‘Price isn’t right’: Beazley says no to Zurich’s latest offer
Specialty insurer Beazley has rebuffed Zurich’s latest takeover offer of £7.67 billion ($15.14 billion), saying its “detailed evaluation” of the proposal shows the price “materially undervalues” the business.
Zurich made the £12.80 cash per share offer on Monday, its fifth attempt at acquiring the London-listed insurer. The revised offer came after Beazley turned down a £12.30 per share proposal last Friday.
Beazley shares soared 42% to above £11 after Zurich announced its bid on Monday.
Beazley CEO Adrian Cox told the Financial Times why Monday’s offer was rejected. “We were a bit nonplussed. We don’t think the price is right, but also we don’t want to fail to recognise the realities of the capitalist world that we’re in.”
The latest offer was below a bid put forward by Zurich in late June last year, Beazley said. The bid, one of three made that month, valued the insurer at £13.15 per share or an implied equity value of £8.4 billion.
Beazley says its board “engaged with Zurich appropriately, including providing Zurich with certain limited due diligence information in a good-faith effort to come to a shared understanding of value” after receiving the three offers.
On the latest offer, Beazley says the board has “unanimously rejected the cash proposal … on the basis that it materially undervalues Beazley and its longer-term prospects as an independent company. This followed detailed evaluation of the proposal by the board together with its advisers.

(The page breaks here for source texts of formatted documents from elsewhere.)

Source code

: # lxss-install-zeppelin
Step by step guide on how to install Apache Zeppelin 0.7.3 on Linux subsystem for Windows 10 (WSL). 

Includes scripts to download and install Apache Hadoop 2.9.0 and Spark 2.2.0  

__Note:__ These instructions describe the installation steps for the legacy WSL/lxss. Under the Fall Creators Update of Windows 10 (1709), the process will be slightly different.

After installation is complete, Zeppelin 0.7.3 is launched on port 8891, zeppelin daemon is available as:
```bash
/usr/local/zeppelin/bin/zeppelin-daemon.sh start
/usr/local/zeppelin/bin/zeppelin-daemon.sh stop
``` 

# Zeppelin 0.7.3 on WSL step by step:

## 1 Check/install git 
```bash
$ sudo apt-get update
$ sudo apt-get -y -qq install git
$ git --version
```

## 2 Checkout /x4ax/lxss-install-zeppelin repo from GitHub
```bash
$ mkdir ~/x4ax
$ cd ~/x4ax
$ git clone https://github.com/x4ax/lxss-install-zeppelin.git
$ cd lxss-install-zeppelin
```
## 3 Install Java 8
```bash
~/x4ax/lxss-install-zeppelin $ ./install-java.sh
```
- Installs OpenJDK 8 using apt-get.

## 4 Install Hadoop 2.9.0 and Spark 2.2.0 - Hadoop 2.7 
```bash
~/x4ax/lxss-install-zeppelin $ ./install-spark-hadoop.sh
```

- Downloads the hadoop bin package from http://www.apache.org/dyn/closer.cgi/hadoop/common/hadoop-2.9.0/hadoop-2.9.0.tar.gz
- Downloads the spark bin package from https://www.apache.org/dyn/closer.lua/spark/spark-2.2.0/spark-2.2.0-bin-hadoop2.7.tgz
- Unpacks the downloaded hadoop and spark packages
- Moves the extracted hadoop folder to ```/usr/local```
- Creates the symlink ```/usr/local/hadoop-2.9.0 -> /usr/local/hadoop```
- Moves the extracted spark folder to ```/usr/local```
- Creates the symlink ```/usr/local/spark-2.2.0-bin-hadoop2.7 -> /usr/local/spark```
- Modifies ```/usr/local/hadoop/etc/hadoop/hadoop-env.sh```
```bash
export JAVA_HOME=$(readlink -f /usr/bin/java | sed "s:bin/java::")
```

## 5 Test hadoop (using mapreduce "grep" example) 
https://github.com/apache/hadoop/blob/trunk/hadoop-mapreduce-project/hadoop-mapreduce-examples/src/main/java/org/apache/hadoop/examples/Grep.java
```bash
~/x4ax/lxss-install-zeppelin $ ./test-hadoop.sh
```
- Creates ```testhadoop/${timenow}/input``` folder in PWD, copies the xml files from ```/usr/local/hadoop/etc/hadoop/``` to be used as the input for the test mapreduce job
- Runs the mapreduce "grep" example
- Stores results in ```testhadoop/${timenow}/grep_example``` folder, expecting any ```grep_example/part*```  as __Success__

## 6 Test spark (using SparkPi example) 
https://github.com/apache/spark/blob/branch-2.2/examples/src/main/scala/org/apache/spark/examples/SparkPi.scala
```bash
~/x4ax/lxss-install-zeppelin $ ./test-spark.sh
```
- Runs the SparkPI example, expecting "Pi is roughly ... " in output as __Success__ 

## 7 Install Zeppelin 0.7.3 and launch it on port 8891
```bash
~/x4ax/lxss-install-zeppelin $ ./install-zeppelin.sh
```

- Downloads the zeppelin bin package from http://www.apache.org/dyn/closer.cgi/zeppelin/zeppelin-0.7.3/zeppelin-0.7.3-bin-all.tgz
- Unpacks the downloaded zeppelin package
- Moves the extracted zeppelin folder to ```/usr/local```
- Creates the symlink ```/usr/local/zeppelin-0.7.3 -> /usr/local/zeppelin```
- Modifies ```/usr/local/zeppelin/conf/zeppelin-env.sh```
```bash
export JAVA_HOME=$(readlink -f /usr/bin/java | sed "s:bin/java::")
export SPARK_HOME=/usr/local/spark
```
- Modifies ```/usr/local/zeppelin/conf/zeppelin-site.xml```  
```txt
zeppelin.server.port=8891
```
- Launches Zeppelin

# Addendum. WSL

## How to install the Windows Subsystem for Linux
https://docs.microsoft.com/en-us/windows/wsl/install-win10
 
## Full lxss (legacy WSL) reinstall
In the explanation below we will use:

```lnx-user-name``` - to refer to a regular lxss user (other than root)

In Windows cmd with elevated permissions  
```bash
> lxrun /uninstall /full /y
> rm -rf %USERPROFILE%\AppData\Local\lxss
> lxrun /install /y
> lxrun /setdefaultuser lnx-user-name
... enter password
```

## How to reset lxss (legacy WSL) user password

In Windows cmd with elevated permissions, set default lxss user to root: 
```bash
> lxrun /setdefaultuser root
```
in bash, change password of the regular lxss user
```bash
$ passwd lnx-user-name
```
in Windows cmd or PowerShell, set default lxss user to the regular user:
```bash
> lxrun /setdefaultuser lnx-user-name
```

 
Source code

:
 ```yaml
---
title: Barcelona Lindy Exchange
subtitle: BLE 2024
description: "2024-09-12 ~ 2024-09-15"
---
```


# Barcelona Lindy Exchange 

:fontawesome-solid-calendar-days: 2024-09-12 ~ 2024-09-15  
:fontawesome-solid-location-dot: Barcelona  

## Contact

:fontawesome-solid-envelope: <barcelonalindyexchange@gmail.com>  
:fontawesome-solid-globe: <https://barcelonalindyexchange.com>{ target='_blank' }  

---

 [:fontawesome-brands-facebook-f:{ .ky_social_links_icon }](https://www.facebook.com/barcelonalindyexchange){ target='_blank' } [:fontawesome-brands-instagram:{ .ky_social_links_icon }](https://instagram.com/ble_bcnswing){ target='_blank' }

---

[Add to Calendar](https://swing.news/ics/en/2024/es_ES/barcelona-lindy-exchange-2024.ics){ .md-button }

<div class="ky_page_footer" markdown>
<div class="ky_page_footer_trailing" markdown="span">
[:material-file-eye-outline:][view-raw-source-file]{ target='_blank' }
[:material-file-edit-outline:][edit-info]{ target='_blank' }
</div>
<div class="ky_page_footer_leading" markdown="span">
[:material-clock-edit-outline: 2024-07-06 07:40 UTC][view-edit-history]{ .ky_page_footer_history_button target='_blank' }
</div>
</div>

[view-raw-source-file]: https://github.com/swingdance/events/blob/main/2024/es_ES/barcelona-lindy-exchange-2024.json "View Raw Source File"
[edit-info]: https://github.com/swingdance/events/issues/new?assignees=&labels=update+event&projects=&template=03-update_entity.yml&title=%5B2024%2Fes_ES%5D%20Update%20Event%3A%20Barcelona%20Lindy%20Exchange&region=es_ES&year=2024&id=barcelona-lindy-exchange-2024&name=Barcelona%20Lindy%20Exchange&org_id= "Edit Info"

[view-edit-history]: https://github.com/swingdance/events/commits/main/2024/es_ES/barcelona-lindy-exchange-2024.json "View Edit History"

“The board is very confident in Beazley's standalone prospects as a publicly listed company and in the attractiveness of Beazley's business model fundamentals and believes that Beazley is uniquely positioned within the global insurance market to maximise long-term shareholder value and realise the full potential of its specialty platform.”
Beazley says its strengths include a track record of delivering shareholder value and success in building a presence in the fast-growing cyber line.
“Beazley has a leading product set including notably in cyber, which, in the board’s view, continues to be one of the most significant structural growth stories in global specialty insurance.”
Zurich CEO Mario Greco told investors last November that he was keen to grow the insurer’s specialty business. “Today we’re at number three globally on specialties … I want to quickly start growing ourselves even faster … we like specialty because it’s a very sustainable business where you cannot simply enter,” he said.